First, the Court finds that the undisputed facts establish that Defendant Pomerance was Plaintiff's "employer," as that term is defined under the FLSA. The FLSA defines an "employer" as "any person acting directly or indirectly in the interest of an employer in relation to an employee." 29 U.S.C. § 203(d). The Court may look to several factors to determine whether the defendant is an "employer," including "whether the alleged employer (1) had the power to hire and fire the employees, (2) supervised and controlled the employees' work schedules or conditions of employment, (3) determined the rate and method of payment, and (4) maintained employment records." Villarreal v. Woodham, 113 F.3d 202, 205 (11th Cir. 1997). "To be personally liable, [the defendant] must either be involved in the day-to-day operation or have some direct responsibility for the supervision of the employee." Patel v. Wargo, 803 F.2d 632, 638 (11th Cir. 1986).

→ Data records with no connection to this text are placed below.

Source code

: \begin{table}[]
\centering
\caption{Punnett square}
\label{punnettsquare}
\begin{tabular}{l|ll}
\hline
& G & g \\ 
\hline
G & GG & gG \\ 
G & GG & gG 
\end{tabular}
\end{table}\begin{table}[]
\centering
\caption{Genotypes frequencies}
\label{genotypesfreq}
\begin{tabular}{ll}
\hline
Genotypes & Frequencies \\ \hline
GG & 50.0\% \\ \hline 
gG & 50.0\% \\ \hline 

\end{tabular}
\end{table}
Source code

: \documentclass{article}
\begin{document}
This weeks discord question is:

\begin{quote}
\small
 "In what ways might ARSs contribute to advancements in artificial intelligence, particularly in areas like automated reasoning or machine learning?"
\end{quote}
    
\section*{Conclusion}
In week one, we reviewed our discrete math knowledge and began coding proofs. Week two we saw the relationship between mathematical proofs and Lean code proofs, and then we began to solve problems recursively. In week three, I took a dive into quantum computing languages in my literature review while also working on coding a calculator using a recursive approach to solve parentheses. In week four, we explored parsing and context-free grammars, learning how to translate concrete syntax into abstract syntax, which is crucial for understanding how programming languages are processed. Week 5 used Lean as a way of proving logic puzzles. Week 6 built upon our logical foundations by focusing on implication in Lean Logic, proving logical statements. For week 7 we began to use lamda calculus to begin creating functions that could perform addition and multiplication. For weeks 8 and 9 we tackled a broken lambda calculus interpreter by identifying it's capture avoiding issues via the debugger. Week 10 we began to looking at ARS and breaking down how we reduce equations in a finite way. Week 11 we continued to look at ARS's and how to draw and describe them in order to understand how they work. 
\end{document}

Here, the evidence establishes that Defendant Pomerance oversaw the day to day operations of Eagle International Group, which included hiring and firing Plaintiff, supervising her weekly work progress, resolving any work-related problems that arose in Plaintiff's day-to-day duties, and accompanying Plaintiff on important sales calls to close those deals. (Kendrick Aff. ¶¶ 9-13, 16). These duties reflect Defendant Pomerance's involvement in the day-to-day operations of Eagle International Group and his responsibilities directly supervising Plaintiff, and therefore meet the standard for individual-employer liability set forth by the Eleventh Circuit in Villarreal and Patel.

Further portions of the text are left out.